Your objective » Check the records below for the word "sudharsh" and state how many lines contain it, replying with the number only.

[Plain-text document sources]

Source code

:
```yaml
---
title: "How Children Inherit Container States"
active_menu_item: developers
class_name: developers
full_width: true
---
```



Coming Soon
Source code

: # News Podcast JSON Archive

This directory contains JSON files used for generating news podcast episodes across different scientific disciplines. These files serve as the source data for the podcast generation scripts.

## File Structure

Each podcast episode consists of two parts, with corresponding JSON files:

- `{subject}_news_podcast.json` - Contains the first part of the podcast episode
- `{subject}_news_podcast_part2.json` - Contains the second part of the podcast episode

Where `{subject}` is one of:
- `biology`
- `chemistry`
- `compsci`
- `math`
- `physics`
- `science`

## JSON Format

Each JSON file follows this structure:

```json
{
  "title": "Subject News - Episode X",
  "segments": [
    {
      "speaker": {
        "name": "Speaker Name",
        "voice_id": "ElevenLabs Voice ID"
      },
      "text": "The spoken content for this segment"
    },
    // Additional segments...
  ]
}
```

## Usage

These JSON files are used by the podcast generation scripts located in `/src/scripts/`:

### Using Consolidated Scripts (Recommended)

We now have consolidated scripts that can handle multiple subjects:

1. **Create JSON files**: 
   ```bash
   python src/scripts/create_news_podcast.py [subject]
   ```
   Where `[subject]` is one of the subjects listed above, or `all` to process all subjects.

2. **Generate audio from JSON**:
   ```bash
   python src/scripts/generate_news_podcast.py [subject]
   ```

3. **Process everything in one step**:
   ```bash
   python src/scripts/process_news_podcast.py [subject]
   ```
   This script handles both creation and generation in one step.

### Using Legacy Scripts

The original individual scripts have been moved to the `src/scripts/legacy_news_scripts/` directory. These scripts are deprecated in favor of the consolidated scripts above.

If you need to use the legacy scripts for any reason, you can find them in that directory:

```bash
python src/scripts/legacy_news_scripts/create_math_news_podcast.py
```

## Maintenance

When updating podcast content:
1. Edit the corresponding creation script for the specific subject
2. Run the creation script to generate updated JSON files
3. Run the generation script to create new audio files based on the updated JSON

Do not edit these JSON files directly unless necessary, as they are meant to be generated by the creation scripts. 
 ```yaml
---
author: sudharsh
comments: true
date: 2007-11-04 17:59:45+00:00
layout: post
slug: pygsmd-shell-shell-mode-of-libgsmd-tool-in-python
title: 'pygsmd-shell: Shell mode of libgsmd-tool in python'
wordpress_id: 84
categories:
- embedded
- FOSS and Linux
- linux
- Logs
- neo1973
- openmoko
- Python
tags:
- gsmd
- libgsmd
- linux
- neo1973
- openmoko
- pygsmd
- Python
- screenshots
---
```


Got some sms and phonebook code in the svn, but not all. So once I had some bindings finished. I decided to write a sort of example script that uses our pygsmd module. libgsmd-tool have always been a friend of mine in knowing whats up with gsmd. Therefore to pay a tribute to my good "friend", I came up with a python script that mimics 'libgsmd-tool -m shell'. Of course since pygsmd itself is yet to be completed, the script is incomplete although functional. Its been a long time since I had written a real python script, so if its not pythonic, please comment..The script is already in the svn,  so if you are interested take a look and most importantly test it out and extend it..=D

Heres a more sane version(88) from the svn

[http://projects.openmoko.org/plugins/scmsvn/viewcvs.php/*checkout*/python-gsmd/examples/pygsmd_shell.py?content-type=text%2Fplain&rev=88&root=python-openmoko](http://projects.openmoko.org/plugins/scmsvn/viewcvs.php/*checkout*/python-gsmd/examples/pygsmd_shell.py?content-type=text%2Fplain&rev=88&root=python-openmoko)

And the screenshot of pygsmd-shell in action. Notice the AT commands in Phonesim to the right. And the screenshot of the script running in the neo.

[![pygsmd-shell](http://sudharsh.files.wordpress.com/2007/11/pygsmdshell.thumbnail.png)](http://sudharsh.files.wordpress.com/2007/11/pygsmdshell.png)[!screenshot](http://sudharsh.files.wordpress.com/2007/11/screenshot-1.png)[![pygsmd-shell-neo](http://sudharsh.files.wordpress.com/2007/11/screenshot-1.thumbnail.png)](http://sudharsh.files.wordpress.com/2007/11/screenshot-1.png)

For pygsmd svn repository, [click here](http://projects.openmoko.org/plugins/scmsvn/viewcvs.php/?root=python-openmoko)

Written solution » 2